A Few Days in Cartagena

October 13, 2015

There are 18 motorcycles on the Stahlratte in Cartagena harbor. There are 23 of us spread around several hotels and hostels in the Getsemani district, just outside the walls of the Old City. This is an interesting place: the odd combination of backpacker tourists and red light district. During the day it feels like most other old Latin American cities I’ve been in over the past couple of months. At night it’s a little different. Not uncomfortable. Just different. 

Entrance to the old walled city.

 

Monday is a holiday in Colombia…believe it or not, it’s Columbus Day, just like in the U.S. Almost everything is closed for the day, and the crowds are non-existent, until the cruise ship pulls up.

 

The pigeons were unaware of the holiday.

 

So were these guys playing dominoes. Longest. Game. Ever.

 

That old Colonial feel…again like the French Quarter in New Orleans.

 

One for Sandy…

 

My sense of humor. Love it.

 

 

Sitting at a sidewalk cafe and happened to look up, and there’s a bunch of the guys from the Stahlratte…

 

Another indicator that a place is too touristy for me…

 

Castillo de San Felipe. This sets a new record for me for the total number of rocks glued together in one place.

The morning after arriving in Cartagena we catch taxis back to the harbor at 6am to begin unloading the bikes. They are taken off the ship six at a time and placed on a large flat barge, then motored to shore. We’re instructed to take only our helmets and boots and to leave the rest of our gear onboard for now. We are headed directly to DIAN (Aduana, or Customs) to have the bikes officially admitted into the country. 

It’s a short six block ride to Customs. They open the gate at 8am and we file in. By 9am we have our bikes inspected and are told to return at 2:30 to sign the paperwork and pick them up. This would take a couple of hours if I was traveling solo, but the sheer volume, combined with the official government work pace, requires a bit longer today. So it’s back to the hotels for a few hours to wait.

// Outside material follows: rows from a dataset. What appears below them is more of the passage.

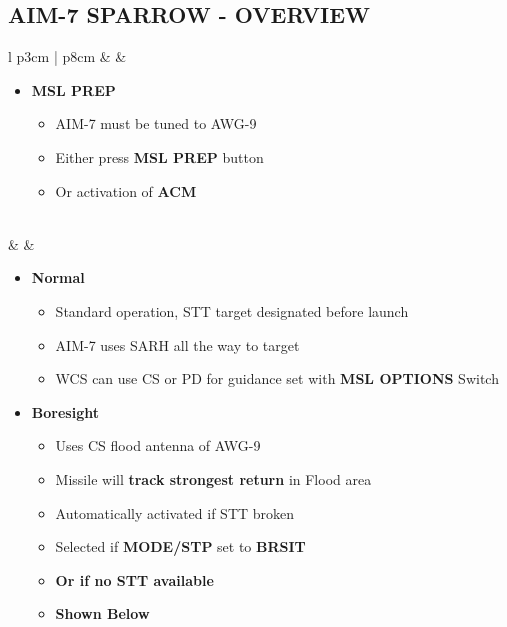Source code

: \documentclass[8pt,usenames,dvipsnames,twoside]{article}
\begin{document}
	\subsection{AIM-7 SPARROW - OVERVIEW}
	\begin{center}
		\begin{longtable}{l p{3cm} | p{8cm}}
			\toprule
			\textbullet &  \hfill \null {} \thumbnar &
			\begin{minipage}[t]{\linewidth}
				\vspace{-7pt}
				\begin{itemize}
					\item \textbf{MSL PREP}
					\begin{itemize}
						\item AIM-7 must be tuned to AWG-9
						\item Either press \textbf{MSL PREP} button
						\item Or activation of \textbf{ACM}
					\end{itemize}
				\end{itemize}
			\end{minipage} \\
			\midrule
			\textbullet &  &
			\begin{minipage}[t]{\linewidth}
				\vspace{-7pt}
				\begin{itemize}
					\item \textbf{Normal}
					\begin{itemize}
						\item Standard operation, STT target designated before launch
						\item AIM-7 uses SARH all the way to target
						\item WCS can use CS or PD for guidance set with \textbf{MSL OPTIONS} Switch
					\end{itemize}
					\item \textbf{Boresight}
					\begin{itemize}
						\item Uses CS flood antenna of AWG-9
						\item Missile will \textbf{track strongest return} in Flood area
						\item Automatically activated if STT broken
						\item Selected if \textbf{MODE/STP} set to \textbf{BRSIT}
						\item \textbf{Or if no STT available}
						\item \textbf{Shown Below}

\end{itemize}
\end{itemize}
\end{minipage}
\end{longtable}
\end{center}
\end{document}
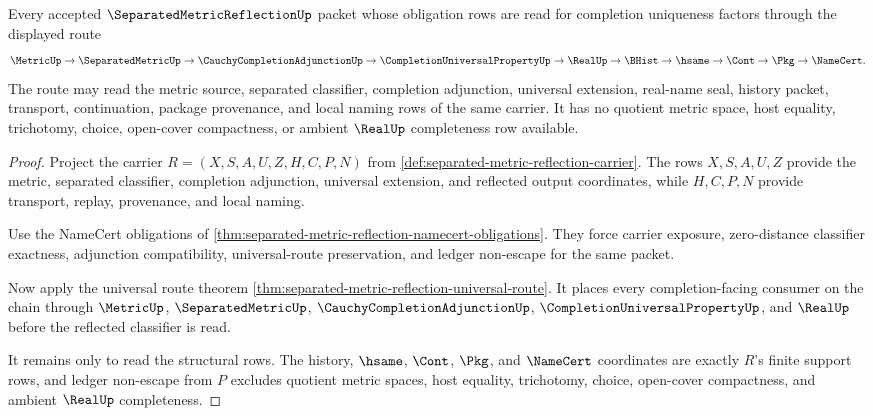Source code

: \begin{theorem}
\label{thm:separated-metric-reflection-scope}
Every accepted $\SeparatedMetricReflectionUp$ packet whose obligation rows are read for completion uniqueness factors through the displayed route
$$
\MetricUp\to\SeparatedMetricUp\to\CauchyCompletionAdjunctionUp\to\CompletionUniversalPropertyUp\to\RealUp\to\BHist\to\hsame\to\Cont\to\Pkg\to\NameCert .
$$
The route may read the metric source, separated classifier, completion adjunction, universal extension, real-name seal, history packet, transport, continuation, package provenance, and local naming rows of the same carrier. It has no quotient metric space, host equality, trichotomy, choice, open-cover compactness, or ambient $\RealUp$ completeness row available.
\end{theorem}
\begin{proof}
Project the carrier $R=(X,S,A,U,Z,H,C,P,N)$ from \autoref{def:separated-metric-reflection-carrier}. The rows $X,S,A,U,Z$ provide the metric, separated classifier, completion adjunction, universal extension, and reflected output coordinates, while $H,C,P,N$ provide transport, replay, provenance, and local naming.

Use the NameCert obligations of \autoref{thm:separated-metric-reflection-namecert-obligations}. They force carrier exposure, zero-distance classifier exactness, adjunction compatibility, universal-route preservation, and ledger non-escape for the same packet.

Now apply the universal route theorem \autoref{thm:separated-metric-reflection-universal-route}. It places every completion-facing consumer on the chain through $\MetricUp$, $\SeparatedMetricUp$, $\CauchyCompletionAdjunctionUp$, $\CompletionUniversalPropertyUp$, and $\RealUp$ before the reflected classifier is read.

It remains only to read the structural rows. The history, $\hsame$, $\Cont$, $\Pkg$, and $\NameCert$ coordinates are exactly $R$'s finite support rows, and ledger non-escape from $P$ excludes quotient metric spaces, host equality, trichotomy, choice, open-cover compactness, and ambient $\RealUp$ completeness.
\end{proof}


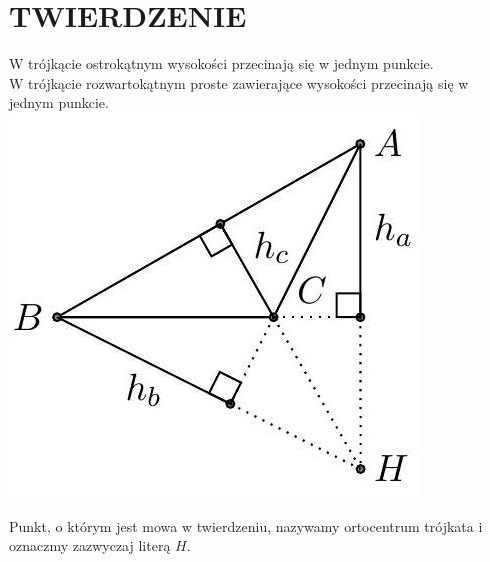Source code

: \documentclass[10pt]{article}
\begin{document}
\section*{TWIERDZENIE}
W trójkącie ostrokątnym wysokości przecinają się w jednym punkcie.\\
W trójkącie rozwartokątnym proste zawierające wysokości przecinają się w jednym punkcie.\\
\includegraphics[max width=\textwidth, center]{2024_11_21_71f62bd117d375398909g-157}

Punkt, o którym jest mowa w twierdzeniu, nazywamy ortocentrum trójkata i oznaczmy zazwyczaj literą \(H\).
\end{document}
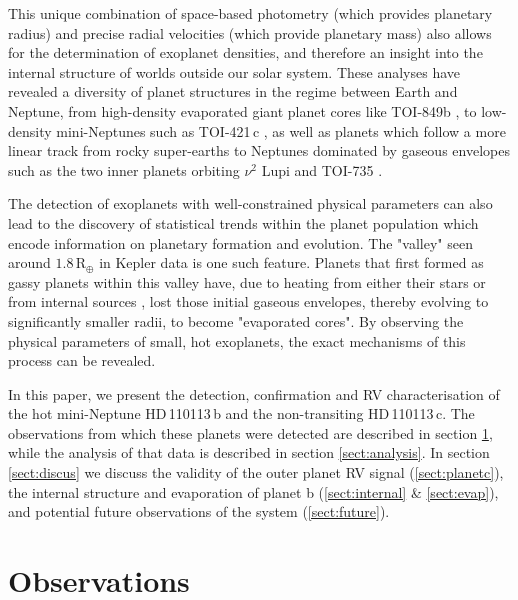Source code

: \documentclass[fleqn,usenatbib]{mnras}
\newcommand{\gcm}{g\,cm$^{-3}$}	%
\newcommand{\rearth}{R$_{\oplus}$}
\newcommand{\Tplanet}{HD\,110113\,b}
\newcommand{\Tplanetc}{HD\,110113\,c}
\begin{document}
This unique combination of space-based photometry (which provides planetary radius) and precise radial velocities (which provide planetary mass) also allows for the determination of exoplanet densities, and therefore an insight into the internal structure of worlds outside our solar system.
These analyses have revealed a diversity of planet structures in the regime between Earth and Neptune, from high-density evaporated giant planet cores like TOI-849b \citep[5.2\,\gcm{}][]{armstrong2020remnant}, to low-density mini-Neptunes such as TOI-421\,c \citep{carleo2020multi}, as well as planets which follow a more linear track from rocky super-earths to Neptunes dominated by gaseous envelopes such as the two inner planets orbiting $\nu^2$ Lupi \citep{kane2020transits} and TOI-735 \citet{cloutier2020pair,nowak2020carmenes}.

The detection of exoplanets with well-constrained physical parameters can also lead to the discovery of statistical trends within the planet population which encode information on planetary formation and evolution.
The "valley" seen around $1.8$\,\rearth{} in Kepler data \citep{fulton2017california, van2018asteroseismic} is one such feature.
Planets that first formed as gassy planets within this valley have, due to heating from either their stars \citep[e.g. evaporation,][]{owen2017evaporation} or from internal sources \citep[e.g. core-powered mass loss,][]{ginzburg2018core}, lost those initial gaseous envelopes, thereby evolving to significantly smaller radii, to become "evaporated cores".
By observing the physical parameters of small, hot exoplanets, the exact mechanisms of this process can be revealed.

In this paper, we present the detection, confirmation and RV characterisation of the hot mini-Neptune \Tplanet{} and the non-transiting \Tplanetc{}. 
The observations from which these planets were detected are described in section \ref{sect:observations}, while the analysis of that data is described in section \ref{sect:analysis}.
In section \ref{sect:discus} we discuss the validity of the outer planet RV signal (\ref{sect:planetc}), the internal structure and evaporation of planet b (\ref{sect:internal} \& \ref{sect:evap}), and potential future observations of the system (\ref{sect:future}).

\section{Observations}
\label{sect:observations}
\end{document}
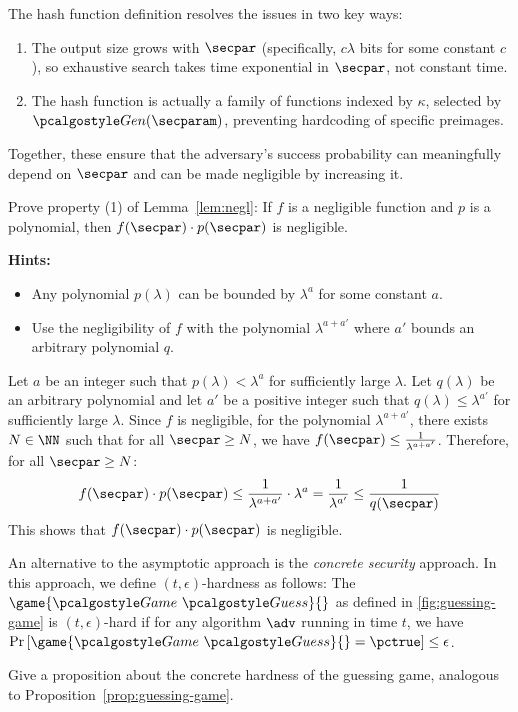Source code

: \ifsolutions
\begin{mysolution}
  The hash function definition resolves the issues in two key ways:
  \begin{enumerate}
    \item The output size grows with $\secpar$ (specifically, $c\lambda$ bits for some constant $c$), so exhaustive search takes time exponential in $\secpar$, not constant time.
    \item The hash function is actually a family of functions indexed by $\kappa$, selected by $\algo{Gen}(\secparam)$, preventing hardcoding of specific preimages.
  \end{enumerate}
  Together, these ensure that the adversary's success probability can meaningfully depend on $\secpar$ and can be made negligible by increasing it.
\end{mysolution}
\fi

\begin{exercise}[Optional]\label{ex:negl-property-proof}
  Prove property (1) of Lemma~\ref{lem:negl}: If $f$ is a negligible function and $p$ is a polynomial, then $f(\secpar) \cdot p(\secpar)$ is negligible.
  
  \textbf{Hints:}
  \begin{itemize}
    \item Any polynomial $p(\lambda)$ can be bounded by $\lambda^{a}$ for some constant $a$.
    \item Use the negligibility of $f$ with the polynomial $\lambda^{a + a'}$ where $a'$ bounds an arbitrary polynomial $q$.
  \end{itemize}
\end{exercise}

\ifsolutions
\begin{mysolution}
  Let $a$ be an integer such that $p(\lambda) < \lambda^{a}$ for sufficiently large $\lambda$.
  Let $q(\lambda)$ be an arbitrary polynomial and let $a'$ be a positive integer such that $q(\lambda) \le \lambda^{a'}$ for sufficiently large $\lambda$.
  Since $f$ is negligible, for the polynomial $\lambda^{a + a'}$, there exists $N \in \NN$ such that for all $\secpar \ge N$, we have $f(\secpar) \le \frac{1}{\lambda^{a + a'}}$.
  Therefore, for all $\secpar \ge N$:
  \[
  f(\secpar) \cdot p(\secpar) \le \frac{1}{\lambda^{a + a'}} \cdot \lambda^{a} = \frac{1}{\lambda^{a'}} \le \frac{1}{q(\secpar)}
  \]
  This shows that $f(\secpar) \cdot p(\secpar)$ is negligible.
\end{mysolution}
\fi

\begin{exercise}[Optional]\label{ex:concrete-security}
  An alternative to the asymptotic approach is the \emph{concrete security} approach.
  In this approach, we define $(t,\epsilon)$-hardness as follows:
  The $\game{\Game~\algo{Guess}}{}$ as defined in \autoref{fig:guessing-game} is $(t,\epsilon)$-hard if for any algorithm $\adv$ running in time $t$, we have $\pr{\game{\Game~\algo{Guess}}{} = \pctrue} \le \epsilon$.
  
  Give a proposition about the concrete hardness of the guessing game, analogous to Proposition~\ref{prop:guessing-game}.
\end{exercise}

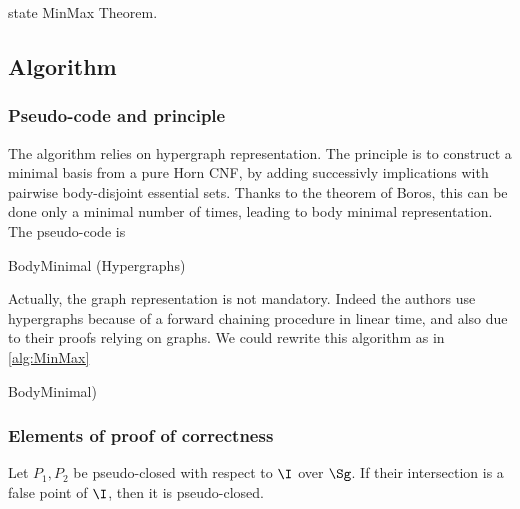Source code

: state MinMax Theorem.

\subsection{Algorithm}
\subsubsection{Pseudo-code and principle}

The algorithm relies on hypergraph representation. The principle is to construct
a minimal basis from a pure Horn CNF, by adding successivly implications with 
pairwise body-disjoint essential sets. Thanks to the theorem of Boros, this can
be done only a minimal number of times, leading to body minimal representation.
The pseudo-code is 

\begin{algorithm}
	
\caption{BodyMinimal (Hypergraphs)}
\label{alg:MinMaxHyp}
\end{algorithm}

\noindent Actually, the graph representation is not mandatory. Indeed the 
authors use hypergraphs because of a forward chaining procedure in linear time,
and also due to their proofs relying on graphs. We could rewrite this algorithm
as in \ref{alg:MinMax}

\begin{algorithm}[H]


\caption{BodyMinimal)}
\label{alg:MinMax}
\end{algorithm}	

\subsubsection{Elements of proof of correctness}

\begin{proposition} Let $P_1, P_2$ be pseudo-closed with respect to $\I$ over 
$\Sg$. If their intersection is a false point of $\I$, then it is pseudo-closed.
	
\end{proposition}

At 2:30 we’re all back and within a half hour we’re all officially legally in Colombia and free to go, although we still have to buy SOAT, the mandatory insurance, which costs about $30 for 90 days. It turns out the nearest SOAT office only sells motorcycle insurance between 8am and noon, so that will have to wait one more day. We leave DIAN as a group and head back to the docks one more time, to retrieve all of our gear from the Stahlratte. It takes three trips with the dinghy to bring all of the panniers, tank bags, riding gear, etc from ship to dock. 

We meet up for a couple of evenings at the Mamallena Hostel on Media de Luna street (come to think of it, a very fitting name for the main street through the red light district) for drinks and to swap travel stories. It’s definitely an interesting group, and everyone has a different reason or plan for their trip. Most are traveling much faster than I am, as their goal is Ushuaia — the southern tip of South America — and most only have until the end of the year before they have to return to jobs. A few of us are going further, and the same people seem to be traveling slower. I find that John and Bev (British couple on XT600s) are on a similar pace and we discuss the possibility of shipping to Africa together in March. There is no doubt that several of us will cross paths again on the way south.

Most leave Wednesday morning headed straight for Medellin — a two day ride. The few stragglers that stay behind another day meet up again at Mamallena, and as I walk through the lobby, there are two blue KLR650s parked there. It’s the two Canadians that I met on the ferry to Ometepe Island in Nicaragua, and again in Boquete, Panama. They have just arrived on the Wildcard, a smaller sailboat.

The Gringo Trail continues to funnel motorcyclists through the same areas.